#### PROVIDED ENTRIES
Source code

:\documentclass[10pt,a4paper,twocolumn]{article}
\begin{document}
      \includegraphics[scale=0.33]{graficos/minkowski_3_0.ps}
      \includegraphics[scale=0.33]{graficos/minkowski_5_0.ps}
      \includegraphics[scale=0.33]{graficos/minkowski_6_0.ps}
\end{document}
########
YOUR TASK =>
The records must be given again in full, exactly as shown.

FINISHED EXERCISE =>
Source code

:\documentclass[10pt,a4paper,twocolumn]{article}
\begin{document}
      \includegraphics[scale=0.33]{graficos/minkowski_3_0.ps}
      \includegraphics[scale=0.33]{graficos/minkowski_5_0.ps}
      \includegraphics[scale=0.33]{graficos/minkowski_6_0.ps}
\end{document}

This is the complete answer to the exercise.